Well, we tried. Good luck everyone.

Anonymous said...

"Every malicious action foisted upon the public by this POS POTUS and POS Congress can be understood by this,..."

Please post the complete link, it got cut off and is unuseable.

Anonymous said...

Once they make the first violent move, we need to take it to them with unmitigated fury!

I support the strategies outlined in John Ross' book, "Unintended Consequences" as I believe it affords the best opportunity to 1. punish those specifically responsible and 2. avoid jeopardizing innocent lives.

I truly would rather not see my beloved country experience the chaos and misery of civil war but if that is what it is going to take to save the Republic and individual freedom -- then let the festivities begin and may God Bless the defenders of freedom.

MamaLiberty said...

[quote]
Once they make the first violent move, we need to take it to them with unmitigated fury!
[/quote]

What do they have to do to make the "first violent move?" Seems to me they started it a very long time ago. They've just been allowed to get away with it.

I'm not backing up any more.

drjim said...

Link worked fine for me. Just copy and paste it into your browser address line.
http://www.americanthinker.com/2008/09/barack_obama_and_the_strategy.html

Anonymous said...

I truly believe they're trying to force an uprising. This will give them the excuse they seek to implement martial law and a violent purging of all who dare resist.

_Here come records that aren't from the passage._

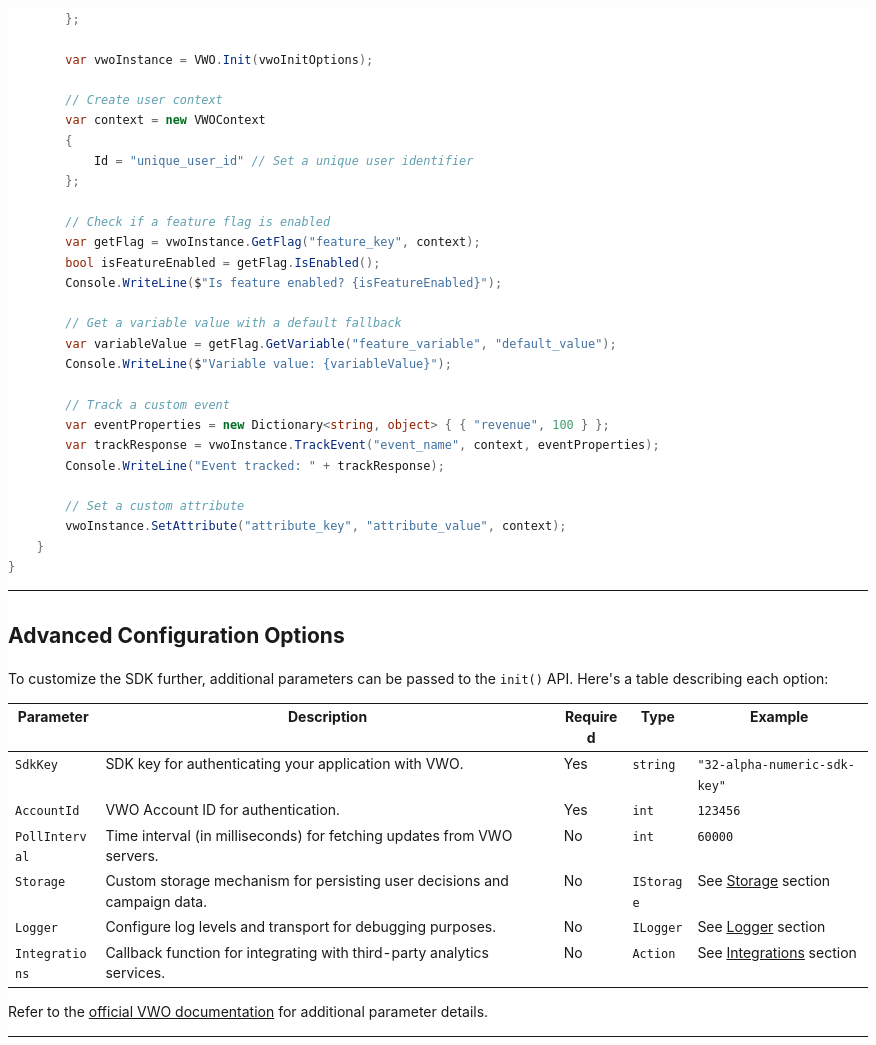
 ```csharp
        };

        var vwoInstance = VWO.Init(vwoInitOptions);

        // Create user context
        var context = new VWOContext
        {
            Id = "unique_user_id" // Set a unique user identifier
        };

        // Check if a feature flag is enabled
        var getFlag = vwoInstance.GetFlag("feature_key", context);
        bool isFeatureEnabled = getFlag.IsEnabled();
        Console.WriteLine($"Is feature enabled? {isFeatureEnabled}");

        // Get a variable value with a default fallback
        var variableValue = getFlag.GetVariable("feature_variable", "default_value");
        Console.WriteLine($"Variable value: {variableValue}");

        // Track a custom event
        var eventProperties = new Dictionary<string, object> { { "revenue", 100 } };
        var trackResponse = vwoInstance.TrackEvent("event_name", context, eventProperties);
        Console.WriteLine("Event tracked: " + trackResponse);

        // Set a custom attribute
        vwoInstance.SetAttribute("attribute_key", "attribute_value", context);
    }
}
```

---

## Advanced Configuration Options

To customize the SDK further, additional parameters can be passed to the `init()` API. Here's a table describing each option:

| **Parameter**          | **Description**                                                                                                     | **Required** | **Type**        | **Example**                     |
|------------------------|---------------------------------------------------------------------------------------------------------------------|--------------|-----------------|---------------------------------|
| `SdkKey`               | SDK key for authenticating your application with VWO.                                                              | Yes          | `string`        | `"32-alpha-numeric-sdk-key"`   |
| `AccountId`            | VWO Account ID for authentication.                                                                                 | Yes          | `int`           | `123456`                        |
| `PollInterval`         | Time interval (in milliseconds) for fetching updates from VWO servers.                                              | No           | `int`           | `60000`                         |
| `Storage`              | Custom storage mechanism for persisting user decisions and campaign data.                                           | No           | `IStorage`      | See [Storage](#storage) section |
| `Logger`               | Configure log levels and transport for debugging purposes.                                                          | No           | `ILogger`       | See [Logger](#logger) section   |
| `Integrations`         | Callback function for integrating with third-party analytics services.                                              | No           | `Action`        | See [Integrations](#integrations) section |

Refer to the [official VWO documentation](https://developers.vwo.com/v2/docs/fme-dotnet-install) for additional parameter details.

---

It would be icing on the cake for them if they can bring about a currency/economic crash at the same time so they can also implement their total-government-takeover of our financial system, etc - their dream "cashless society" where no transaction can be made without tracking by the .gov.

I feel a bit stupid for being so, but I'm still shocked and stunned at the absolute corruption and lawlessness.

What frigging country is this?

Jimmy the Saint said...

Great....ObamaCare's the bulldozer and we get to play the part of Rachel Corrie.

She deserved her fate; we don't.

I definitely agree that the current political leadership is giving every indication that its goal is to trigger a civil war.

Of course, any time a government is overthrown, the new government can come in and repudiate the debts of the old one. Seems like a good way to deal with all those pesky debt/deficit issues.

Jimmy the Saint said...

Given the Gummint's attitude towards us lowly taxpayers, Captain Ahab's quote seems particularly appropriate at the moment: "To the last, I grapple with thee; From Hell's heart, I stab at thee; For hate's sake, I spit my last breath at thee."

Miles said...

Here is the link. It took just a bit of searching.

http://www.americanthinker.com/2008/09/barack_obama_and_the_strategy.html

Something about this comment board cuts off long URLs

Anonymous said...

Since most of the American people have been repeatedly shafted & the only response to date has been ineffectual & therefore dismissable written, telephonic, e-mail, electoral, & occasionally physical protests, it follows that the Imperium has decided (& not w/o considerable justification) that whatever losses it may incur @ the ballot box are acceptable & that any outbreaks of resistance, whether token or determined, can be managed via sympathetic media outlets. Should that be unsuccessful, ominous pronouncements of dire peril to the nation from "extremist groups" will issue from Imperium apparatchiks such as the S.P.L.C./similar "think tanks/watchdog orgs" & be given credibility by various levels of LE (accompanied by an engineered crisis/series of crises of appropriately exploitable violence) to sway public opinion back toward support of the Imperium. And if that fails, it's 50/50 whether the pressure & propaganda will keep ratcheting up or the order to pull the pin will be given & a full tilt assault will ensue. The option of the Imperium abandoning its plans for domination because of an overwhelming revolt by the population was deliberately omitted due to the improbability of such an eventuality.